British employers reduced the number of new permanent staff they hired through recruitment agencies by the most since mid 2020 last month due to concerns about the economic outlook, adding to signs that the market is becoming tougher for job seekers.
A gauge of permanent staff hiring by the Recruitment and Employment Confederation and accountants KPMG fell to 42.4, the lowest since the 34.3 in June 2020 when the country was in lockdown due to the COVID-19 pandemic.

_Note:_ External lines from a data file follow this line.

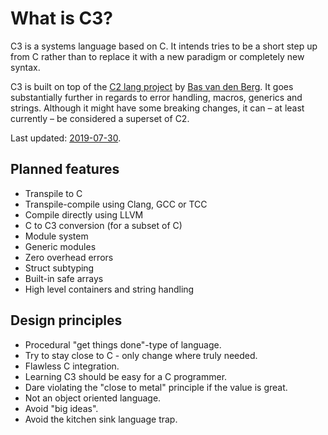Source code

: # What is C3?

C3 is a systems language based on C. It intends tries to be a short step up from C rather than to replace it with a new paradigm or completely new syntax. 

C3 is built on top of the [C2 lang project](http://www.c2lang.org/) by [Bas van den Berg](https://github.com/bvdberg). It goes substantially further in regards to error handling, macros, generics and strings. Although it might have some breaking changes, it can – at least currently – be considered a superset of C2.

Last updated: [2019-07-30](changes).

## Planned features

- Transpile to C
- Transpile-compile using Clang, GCC or TCC
- Compile directly using LLVM
- C to C3 conversion (for a subset of C)
- Module system
- Generic modules
- Zero overhead errors
- Struct subtyping
- Built-in safe arrays
- High level containers and string handling

## Design principles

- Procedural "get things done"-type of language.
- Try to stay close to C - only change where truly needed.
- Flawless C integration.
- Learning C3 should be easy for a C programmer.
- Dare violating the "close to metal" principle if the value is great.
- Not an object oriented language.
- Avoid "big ideas".
- Avoid the kitchen sink language trap.
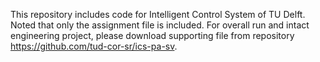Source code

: This repository includes code for Intelligent Control System of TU Delft. Noted that only the assignment file is included. For overall run and intact engineering project, please download supporting file from repository https://github.com/tud-cor-sr/ics-pa-sv.
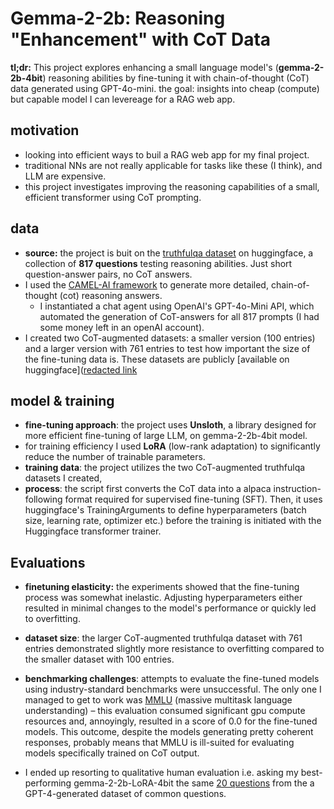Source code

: # Gemma-2-2b: Reasoning "Enhancement" with CoT Data

**tl;dr:** This project explores enhancing a small language model's (**gemma-2-2b-4bit**) reasoning abilities by fine-tuning it with chain-of-thought (CoT) data generated using GPT-4o-mini. the goal: insights into cheap (compute) but capable model I can levereage for a RAG web app.

## motivation
* looking into efficient ways to buil a RAG web app for my final project.
* traditional NNs are not really applicable for tasks like these (I think), and LLM are expensive.
* this project investigates improving the reasoning capabilities of a small, efficient transformer using CoT prompting.

## data
* **source:** the project is buit on the [truthfulqa dataset](https://huggingface.co/datasets/truthfulqa/truthful_qa) on huggingface, a collection of **817 questions**  testing reasoning abilities. Just short question-answer pairs, no CoT answers.
* I used the [CAMEL-AI framework](https://github.com/camel-ai/camel) to generate more detailed, chain-of-thought (cot) reasoning answers.
    * I instantiated a chat agent using OpenAI's GPT-4o-Mini API, which automated the generation of CoT-answers for all 817 prompts (I had some money left in an openAI account).
* I created two CoT-augmented datasets: a smaller version (100 entries) and a larger version with 761 entries to test how important the size of the fine-tuning data is. These datasets are publicly [available on huggingface]([redacted link](https://huggingface.co/datasets/0fg)

## model & training

* **fine-tuning approach**: the project uses **Unsloth**, a library designed for more efficient fine-tuning of large LLM, on gemma-2-2b-4bit model.
* for training efficiency I used **LoRA** (low-rank adaptation) to significantly reduce the number of trainable parameters.
* **training data**: the project utilizes the two CoT-augmented truthfulqa datasets I created,
* **process**: the script first converts the CoT data into a alpaca instruction-following format required for supervised fine-tuning (SFT). Then, it uses huggingface's TrainingArguments to define hyperparameters (batch size, learning rate, optimizer etc.) before the training is initiated with the Huggingface transformer trainer.

## Evaluations

* **finetuning elasticity:** the experiments showed that the fine-tuning process was somewhat inelastic. Adjusting hyperparameters either resulted in minimal changes to the model's performance or quickly led to overfitting.

* **dataset size**: the larger CoT-augmented truthfulqa dataset with 761 entries demonstrated  slightly more resistance to overfitting compared to the smaller dataset with 100 entries.

* **benchmarking challenges**: attempts to evaluate the fine-tuned models using industry-standard benchmarks were unsuccessful. The only one I managed to get to work was [MMLU](https://docs.confident-ai.com/docs/benchmarks-mmlu) (massive multitask language understanding) – this evaluation consumed significant gpu compute resources and, annoyingly, resulted in a score of 0.0 for the fine-tuned models. This outcome, despite the models generating pretty coherent responses, probably means that MMLU is ill-suited for evaluating models specifically trained on CoT output.

* I ended up resorting to qualitative human evaluation i.e. asking my best-performing gemma-2-2b-LoRA-4bit the same [20 questions](https://github.com/CurseARealSword/nlp_module_4_QA/blob/main/human_eval_answers.csv) from the a GPT-4-generated dataset of common questions.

The survey’s measure of temporary staff hiring, which often rises when employers are cautious about the outlook, in July showed the weakest growth in nine months - partly because more workers were looking for the security of permanent roles.
Neil Carberry, chief executive of REC, said the jobs market remained “fairly robust” despite the slowdown in permanent placements.
“To some extend this is normalisation as the post-pandemic boom abates, but it is also driven by uncertainty,” he said.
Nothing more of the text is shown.